Retailer outfits production unit
American Eagle Outfitters has launched 77E, an entertainment production arm as well as a destination on its website that the clothing retailer plans to use to court young consumers.
Company will initially produce original web series and content around events it sponsors, but also will use the entity to segue into TV, movies and music.
Programming will screen on the 77E-branded section of AE.com, on other sites like YouTube, MySpace and Facebook, on video screens in its stores and through outside partners with whom it brokers distribution deals.
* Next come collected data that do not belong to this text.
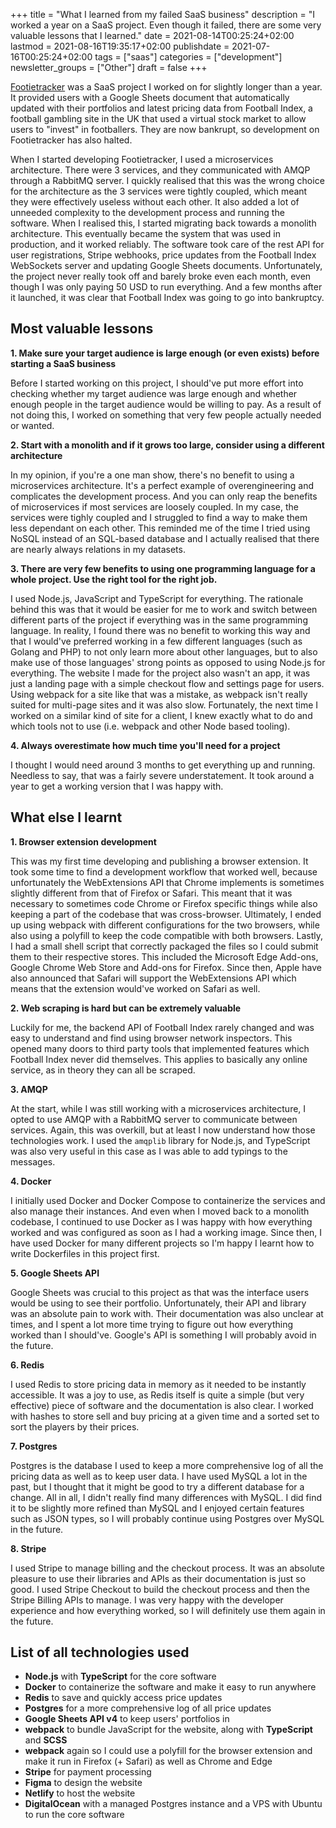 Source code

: +++
title = "What I learned from my failed SaaS business"
description = "I worked a year on a SaaS project. Even though it failed, there are some very valuable lessons that I learned."
date = 2021-08-14T00:25:24+02:00
lastmod = 2021-08-16T19:35:17+02:00
publishdate = 2021-07-16T00:25:24+02:00
tags = ["saas"]
categories = ["development"]
newsletter_groups = ["Other"]
draft = false
+++

[Footietracker](https://footietracker.com) was a SaaS project I worked on for slightly longer than a year. It provided users with a Google Sheets document that automatically updated with their portfolios and latest pricing data from Football Index, a football gambling site in the UK that used a virtual stock market to allow users to "invest" in footballers. They are now bankrupt, so development on Footietracker has also halted.

When I started developing Footietracker, I used a microservices architecture. There were 3 services, and they communicated with AMQP through a RabbitMQ server. I quickly realised that this was the wrong choice for the architecture as the 3 services were tightly coupled, which meant they were effectively useless without each other. It also added a lot of unneeded complexity to the development process and running the software. When I realised this, I started migrating back towards a monolith architecture. This eventually became the system that was used in production, and it worked reliably. The software took care of the rest API for user registrations, Stripe webhooks, price updates from the Football Index WebSockets server and updating Google Sheets documents. Unfortunately, the project never really took off and barely broke even each month, even though I was only paying 50 USD to run everything. And a few months after it launched, it was clear that Football Index was going to go into bankruptcy. 

## Most valuable lessons

**1. Make sure your target audience is large enough (or even exists) before starting a SaaS business**

Before I started working on this project, I should've put more effort into checking whether my target audience was large enough and whether enough people in the target audience would be willing to pay. As a result of not doing this, I worked on something that very few people actually needed or wanted.

**2. Start with a monolith and if it grows too large, consider using a different architecture**

In my opinion, if you're a one man show, there's no benefit to using a microservices architecture. It's a perfect example of overengineering and complicates the development process. And you can only reap the benefits of microservices if most services are loosely coupled. In my case, the services were tighly coupled and I struggled to find a way to make them less dependant on each other. This reminded me of the time I tried using NoSQL instead of an SQL-based database and I actually realised that there are nearly always relations in my datasets.

**3. There are very few benefits to using one programming language for a whole project. Use the right tool for the right job.**

I used Node.js, JavaScript and TypeScript for everything. The rationale behind this was that it would be easier for me to work and switch between different parts of the project if everything was in the same programming language. In reality, I found there was no benefit to working this way and that I would've preferred working in a few different languages (such as Golang and PHP) to not only learn more about other languages, but to also make use of those languages' strong points as opposed to using Node.js for everything. The website I made for the project also wasn't an app, it was just a landing page with a simple checkout flow and settings page for users. Using webpack for a site like that was a mistake, as webpack isn't really suited for multi-page sites and it was also slow. Fortunately, the next time I worked on a similar kind of site for a client, I knew exactly what to do and which tools not to use (i.e. webpack and other Node based tooling). 

**4. Always overestimate how much time you'll need for a project**

I thought I would need around 3 months to get everything up and running. Needless to say, that was a fairly severe understatement. It took around a year to get a working version that I was happy with.

## What else I learnt

**1. Browser extension development**

This was my first time developing and publishing a browser extension. It took some time to find a development workflow that worked well, because unfortunately the WebExtensions API that Chrome implements is sometimes slightly different from that of Firefox or Safari. This meant that it was necessary to sometimes code Chrome or Firefox specific things while also keeping a part of the codebase that was cross-browser. Ultimately, I ended up using webpack with different configurations for the two browsers, while also using a polyfill to keep the code compatible with both browsers. Lastly, I had a small shell script that correctly packaged the files so I could submit them to their respective stores. This included the Microsoft Edge Add-ons, Google Chrome Web Store and Add-ons for Firefox. Since then, Apple have also announced that Safari will support the WebExtensions API which means that the extension would've worked on Safari as well.

**2. Web scraping is hard but can be extremely valuable**

Luckily for me, the backend API of Football Index rarely changed and was easy to understand and find using browser network inspectors. This opened many doors to third party tools that implemented features which Football Index never did themselves. This applies to basically any online service, as in theory they can all be scraped.

**3. AMQP**

At the start, while I was still working with a microservices architecture, I opted to use AMQP with a RabbitMQ server to communicate between services. Again, this was overkill, but at least I now understand how those technologies work. I used the `amqplib` library for Node.js, and TypeScript was also very useful in this case as I was able to add typings to the messages.

**4. Docker**

I initially used Docker and Docker Compose to containerize the services and also manage their instances. And even when I moved back to a monolith codebase, I continued to use Docker as I was happy with how everything worked and was configured as soon as I had a working image. Since then, I have used Docker for many different projects so I'm happy I learnt how to write Dockerfiles in this project first.

**5. Google Sheets API**

Google Sheets was crucial to this project as that was the interface users would be using to see their portfolio. Unfortunately, their API and library was an absolute pain to work with. Their documentation was also unclear at times, and I spent a lot more time trying to figure out how everything worked than I should've. Google's API is something I will probably avoid in the future.

**6. Redis**

I used Redis to store pricing data in memory as it needed to be instantly accessible. It was a joy to use, as Redis itself is quite a simple (but very effective) piece of software and the documentation is also clear. I worked with hashes to store sell and buy pricing at a given time and a sorted set to sort the players by their prices. 

**7. Postgres**

Postgres is the database I used to keep a more comprehensive log of all the pricing data as well as to keep user data. I have used MySQL a lot in the past, but I thought that it might be good to try a different database for a change. All in all, I didn't really find many differences with MySQL. I did find it to be slightly more refined than MySQL and I enjoyed certain features such as JSON types, so I will probably continue using Postgres over MySQL in the future.

**8. Stripe**

I used Stripe to manage billing and the checkout process. It was an absolute pleasure to use their libraries and APIs as their documentation is just so good. I used Stripe Checkout to build the checkout process and then the Stripe Billing APIs to manage. I was very happy with the developer experience and how everything worked, so I will definitely use them again in the future.

## List of all technologies used

- **Node.js** with **TypeScript** for the core software
- **Docker** to containerize the software and make it easy to run anywhere
- **Redis** to save and quickly access price updates
- **Postgres** for a more comprehensive log of all price updates
- **Google Sheets API v4** to keep users' portfolios in
- **webpack** to bundle JavaScript for the website, along with **TypeScript** and **SCSS**
- **webpack** again so I could use a polyfill for the browser extension and make it run in Firefox (+ Safari) as well as Chrome and Edge
- **Stripe** for payment processing
- **Figma** to design the website
- **Netlify** to host the website
- **DigitalOcean** with a managed Postgres instance and a VPS with Ubuntu to run the core software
For example, the company’s first self-produced project, the webisodic comedy “It’s a Mall World,” bowed on AE.com, as well as on MTV during “The Real World: Sydney” on Aug. 1.
Project was helmed by “Heroes” thesp Milo Ventimiglia and stars Sam Huntington (“Superman Returns”). Adam Green, who wrote and directed the upcoming horror pic “Hatchet,” penned the 13 webisodes about mall employees.
Twelve of the webisodes air on MTV and American Eagle’s dot-com, but the finale will be shown on the retailer’s site only, Oct. 17.
Retailer has yet to release the number of viewers of the series in its first weeks, but said it is exceeding expectations, with visitors increasing 142% in the second frame since its bow.
American Eagle’s expanded move into branded entertainment is being driven by Kathy Savitt, exec VP and chief marketing officer of American Eagle Outfitters, who joined the company last year from Amazon.com.
Under her helm, the retailer set up shop at the Sundance Film Festival for the first time to showcase its Aerie brand and hosted a concert by 30 Seconds to Mars. In March, it hosted spring-break parties in Cancun and Acapulco that featured performances by Fergie and Ludacris. It also partnered with Jordan Levin’s Generate to produce a comedy competish to find the funniest college student.
Pittsburgh-based company’s eyeing entertainment as a way to connect with its target 15- to 25-year-old customer base and promote the discovery of new artists.
“It’s an audience that is a voracious consumer of television, music and movies,” Savitt said. “Content is so important to who they are and how they’re living their life. They’re so smart and discriminating. We need to make deposits into the cool jar.”
Entertainment unit is headed by Nate Morley, American Eagle Outfitters’ senior creative director, who most recently worked on spots for Old Navy and Target while at ad shops Deutsch and Peterson Milla Hooks, and produced a web series for Abercrombie & Fitch before that. Burke Morley, senior marketing manager of entertainment,also based in Pittsburgh,is on the entertainment team as well.
American Eagle is hardly the first brand to produce its own original entertainment, especially when it comes to web series. But the company’s the latest to devote considerable resources to buddy up to Hollywood and back nontraditional marketing methods.
“It’s a strategy to deepen the emotional connection with consumers to extend the relevance of American Eagle as a lifestyle brand,” Savitt said. “We want to be relevant, important and inspiring in other parts of our customers’ lives even when they’re not looking for clothing.”
Company’s been repped by United Talent Agency, which will continue to advise the retailer on which projects to produce, and will help broker deals with talent.
But deals are not limited to UTA clients. For example, Ventimiglia is repped by CAA, Green is at Endeavor, while Huntington is at Paradigm.
“American Eagle is in a great position to use its website and stores as platforms to reach a lucrative demo through entertainment,” said UTA board member Peter Benedek. “They’re being very smart.”
Exact details of upcoming projects have not yet been disclosed, but American Eagle plans to follow up “Mall World” with another web series in November. It’s also in production on a series of shorts for its Aerie brand. Its first film tie-in will bow over the holiday, and a music initiative will launch sometime next year.